Coming back to Guerrero, what happened in Iguala is not a case of a few bad apples. On the contrary, Ayotzinapa is like the straw the broke the camel’s back, exposing how the state acts in tandem with criminal groups to sow terror. These groups, which the state calls drug cartels, but which can better be understood as paramilitary groups, do not threaten the state or control the state, rather on a whole they tend to strengthen the state repressive apparatus.

There is no one person or group who can absorb responsibility for the disappearance of 43 young men from the Ayotzinapa school and the massacre of 6 people. Rather, these acts were facilitated by overlapping systems of domination, capitalism, impunity, racism, militarization and paramilitarization. These systems are created and upheld not only by the government of Mexico, but by the U.S. and other governments, and they tend towards benefiting transnational capital.

Throughout Mexico, resistance to all levels of government and police is firm and it appears that it will continue to intensify. Massive protests have taken place not only in Mexico City, where it is estimated that over 100,000 people filled the Zocalo on Wednesday, November 5th, but also in cities across the country, including places where mobilizations are historically much smaller. A march yesterday from the Attorney General’s office to the Zocalo in Mexico City brought out over ten thousand people, and there were multiple detentions.

Solidarity march in Mexicali

Solidarity march in Mexicali

Nationwide, Normal Schools (teacher training colleges) have been on indefinite strike since the disappearances took place. The country’s largest universities have observed multiple days of strike action. Highschools and colleges have also been shut down by the students, who hold assemblies, block roads, and organize cultural events. In Oaxaca, home to Section 22, the country’s most combative teacher’s union, there have been work stoppages in elementary and highschools. Through assemblies, there is a process of articulation between universities, highschools, colleges on local, regional, state wide and national levels taking place.

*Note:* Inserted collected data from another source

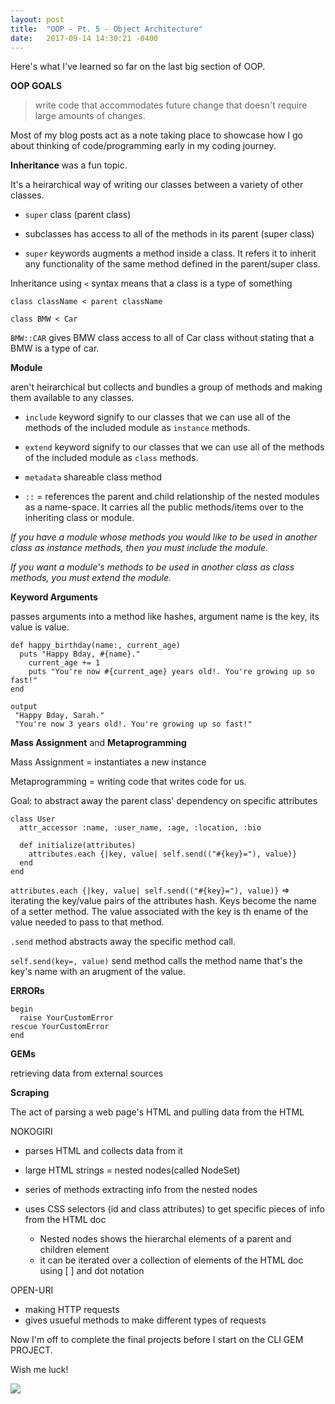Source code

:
 ```yaml
---
layout: post
title:  "OOP - Pt. 5 - Object Architecture"
date:   2017-09-14 14:30:21 -0400
---
```


Here's what I've learned so far on the last big section of OOP.

**OOP GOALS**

> write code that accommodates future change that doesn't require large amounts of changes.

Most of my blog posts act as a note taking place to showcase how I go about thinking of code/programming early in my coding journey.

**Inheritance** was a fun topic.

It's a heirarchical way of writing our classes between a variety of other classes.

* ``` super ``` class (parent class)

* subclasses has access to all of the methods in its parent (super class)

* ``` super ``` keywords augments a method inside a class. It refers it to inherit any functionality of the same method defined in the parent/super class.

Inheritance using ``` < ``` syntax means that a class is a type of something

``` class className < parent className ```

``` class BMW < Car ```

``` BMW::CAR ``` gives BMW class access to all of Car class without stating that a BMW is a type of car.


**Module**

aren't heirarchical but collects and bundles a group of methods and making them available to any classes.

* ``` include ``` keyword signify to our classes that we can use all of the methods of the included module as ``` instance ``` methods.

* ``` extend ``` keyword signify to our classes that we can use all of the methods of the included module as ``` class ``` methods.
 
* ``` metadata ``` shareable class method
 
* ``` :: ``` = references the parent and child relationship of the nested modules as a name-space. It carries all the public methods/items over to the inheriting class or module.

*If you have a module whose methods you would like to be used in another class as instance methods, then you must include the module.*

*If you want a module's methods to be used in another class as class methods, you must extend the module.*

**Keyword Arguments**

passes arguments into a method
like hashes, argument name is the key, its value is value.

```
def happy_birthday(name:, current_age)
  puts "Happy Bday, #{name}."
	current_age += 1
	puts "You're now #{current_age} years old!. You're growing up so fast!"
end

output
 "Happy Bday, Sarah."
 "You're now 3 years old!. You're growing up so fast!"
```

**Mass Assignment** and **Metaprogramming**

Mass Assignment = instantiates a new instance

Metaprogramming = writing code that writes code for us.

Goal: to abstract away the parent class' dependency on specific attributes

```
class User
  attr_accessor :name, :user_name, :age, :location, :bio
 
  def initialize(attributes)
    attributes.each {|key, value| self.send(("#{key}="), value)}
  end
end
```

```attributes.each {|key, value| self.send(("#{key}="), value)}``` => iterating the key/value pairs of the attributes hash. Keys become the name of a setter method. The value associated with the key is th ename of the value needed to pass to that method.

``` .send ``` method abstracts away the specific method call.

``` self.send(key=, value) ``` send method calls the method name that's the key's name with an arugment of the value.

**ERRORs**

```
begin 
  raise YourCustomError
rescue YourCustomError
end
```

**GEMs**

retrieving data from external sources

**Scraping**

The act of parsing a web page's HTML and pulling data from the HTML

NOKOGIRI
* parses HTML and collects data from it
* large HTML strings = nested nodes(called NodeSet)
* series of methods extracting info from the nested nodes
* uses CSS selectors (id and class attributes) to get specific pieces of info from the HTML doc

    * Nested nodes shows the hierarchal elements of a parent and children element
    * it can be iterated over a collection of elements of the HTML doc using [ ] and dot notation

OPEN-URI
* making HTTP requests
* gives usueful methods to make different types of requests


Now I'm off to complete the final projects before I start on the CLI GEM PROJECT.

Wish me luck!

![](http://www.news-people.fr/images/boutique/Tricot-Super-Mario-77663.jpg)


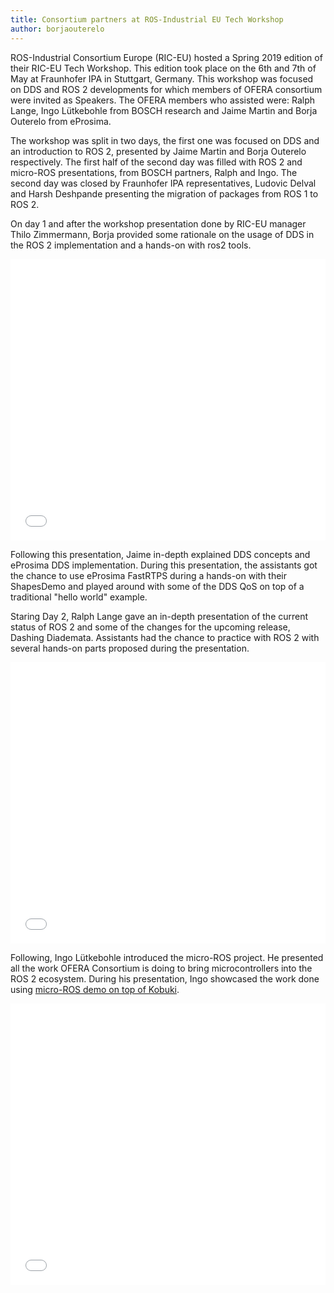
 ```yaml
---
title: Consortium partners at ROS-Industrial EU Tech Workshop
author: borjaouterelo
---
```


ROS-Industrial Consortium Europe (RIC-EU) hosted a Spring 2019 edition of their RIC-EU Tech Workshop.
This edition took place on the 6th and 7th of May at Fraunhofer IPA in Stuttgart, Germany.
This workshop was focused on DDS and ROS 2 developments for which members of OFERA consortium were invited as Speakers.
The OFERA members who assisted were: Ralph Lange, Ingo Lütkebohle from BOSCH research and Jaime Martin and Borja Outerelo from eProsima.

The workshop was split in two days, the first one was focused on DDS and an introduction to ROS 2, presented by Jaime Martin and Borja Outerelo respectively.
The first half of the second day was filled with ROS 2 and micro-ROS presentations, from BOSCH partners, Ralph and Ingo.
The second day was closed by Fraunhofer IPA representatives, Ludovic Delval and Harsh Deshpande presenting the migration of packages from ROS 1 to ROS 2.

On day 1 and after the workshop presentation done by RIC-EU manager Thilo Zimmermann, Borja provided some rationale on the usage of DDS in the ROS 2 implementation and a hands-on with ros2 tools.

<embed src="/download/ROS-Industrial_workshop_ROS2.pdf" type="application/pdf" width="100%" height="450px"/>

Following this presentation, Jaime in-depth explained DDS concepts and eProsima DDS implementation.
During this presentation, the assistants got the chance to use eProsima FastRTPS during a hands-on with their ShapesDemo and played around with some of the DDS QoS on top of a traditional "hello world" example.

Staring Day 2, Ralph Lange gave an in-depth presentation of the current status of ROS 2 and some of the changes for the upcoming release, Dashing Diademata.
Assistants had the chance to practice with ROS 2 with several hands-on parts proposed during the presentation.

<embed src="/download/2019-05-07_Current_Status_of_ROS_2.pdf" type="application/pdf" width="100%" height="450px"/>

Following, Ingo Lütkebohle introduced the micro-ROS project.
He presented all the work OFERA Consortium is doing to bring microcontrollers into the ROS 2 ecosystem.
During his presentation, Ingo showcased the work done using [micro-ROS demo on top of Kobuki](https://github.com/micro-ROS/micro-ROS_kobuki_demo).

<embed src="/download/2019-05-07_micro-ROS.pdf" type="application/pdf" width="100%" height="450px"/>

Every day, protesters take over countless toll booths on private highways and collect money in support of the families and students in Ayotzinapa. They can raise upwards of $6,000 in an afternoon, and the funds are essential for continuing the search for the 43 students.

Attacks on state and municipal buildings have taken place in Iguala and Chilpancingo in Guerrero, in Mexico City, and in Xalapa, Veracruz.

The call for solidarity actions around the world is ongoing.